Difference between revisions of "Enhancing Wikipedia Search Results Using Text Mining"
(Enhancing Wikipedia Search Results Using Text Mining - creating a new article)
Latest revision as of 07:04, 14 June 2019
Enhancing Wikipedia Search Results Using Text Mining - scientific work related to Wikipedia quality published in 2016, written by K.D.C.G. Kapugama, S.A.S. Lorensuhewa and M.A.L. Kalyani.

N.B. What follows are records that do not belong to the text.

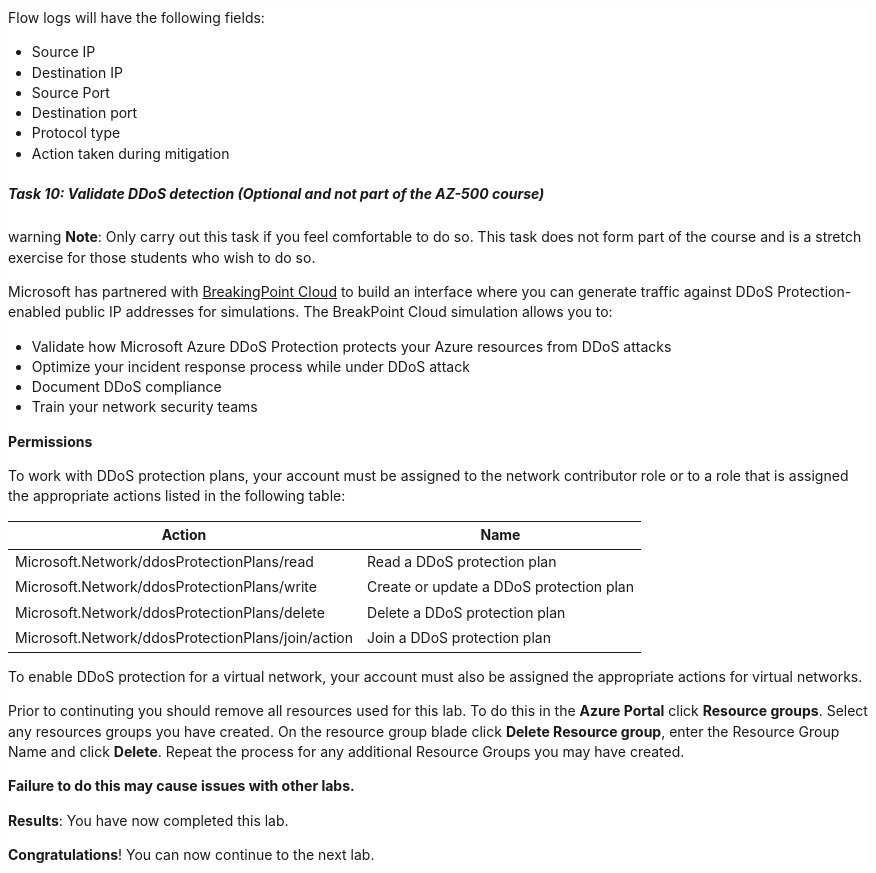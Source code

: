  Flow logs will have the following fields: 

  - Source IP
  - Destination IP
  - Source Port 
  - Destination port 
  - Protocol type 
  - Action taken during mitigation

##### Task 10: Validate DDoS detection (Optional and not part of the AZ-500 course)

warning
**Note**: Only carry out this task if you feel comfortable to do so.  This task does not form part of the course and is a stretch exercise for those students who wish to do so.


Microsoft has partnered with [BreakingPoint Cloud](https://www.ixiacom.com/products/breakingpoint-cloud) to build an interface where you can generate traffic against DDoS Protection-enabled public IP addresses for simulations. The BreakPoint Cloud simulation allows you to:

- Validate how Microsoft Azure DDoS Protection protects your Azure resources from DDoS attacks
- Optimize your incident response process while under DDoS attack
- Document DDoS compliance
- Train your network security teams

**Permissions**

To work with DDoS protection plans, your account must be assigned to the network contributor role or to a role that is assigned the appropriate actions listed in the following table:

| Action                                            | Name                                     |
| ---------                                         | -------------                            |
| Microsoft.Network/ddosProtectionPlans/read        | Read a DDoS protection plan              |
| Microsoft.Network/ddosProtectionPlans/write       | Create or update a DDoS protection plan  |
| Microsoft.Network/ddosProtectionPlans/delete      | Delete a DDoS protection plan            |
| Microsoft.Network/ddosProtectionPlans/join/action | Join a DDoS protection plan              |

To enable DDoS protection for a virtual network, your account must also be assigned the appropriate actions for virtual networks.


Prior to continuting you should remove all resources used for this lab.  To do this in the **Azure Portal** click **Resource groups**.  Select any resources groups you have created.  On the resource group blade click **Delete Resource group**, enter the Resource Group Name and click **Delete**.  Repeat the process for any additional Resource Groups you may have created.

**Failure to do this may cause issues with other labs.**



**Results**: You have now completed this lab.



**Congratulations**! You can now continue to the next lab.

Wikipedia is an online encyclopedia which contains millions of articles related to different subject domains. Wikipedia also has a search page itself to display the links corresponding to Wikipedia articles for a given user query input. This search result page displays the search results according to the relevance order, without any content based grouping. This paper presents an experimental deduction of a search result clustering methodology to group the links, returned by the search result page for a particular keyword, based on the contents of the HTML documents, represented by the links and label these resulted groups meaningfully. The proposed methodology is based on the concepts and theories of Text Mining. Grouping of search results makes easy and efficient for the user in finding the desired Wikipedia document. It is also possible to view the different applications and usages of a given keyword very quickly. This work identifies the best clustering algorithm for document clustering and investigates the ways to determine optimum number of clusters to have a better grouping and label the groups. Authors evaluate proposed method by conducting several experiments and the results indicate that method has a higher precision and recall.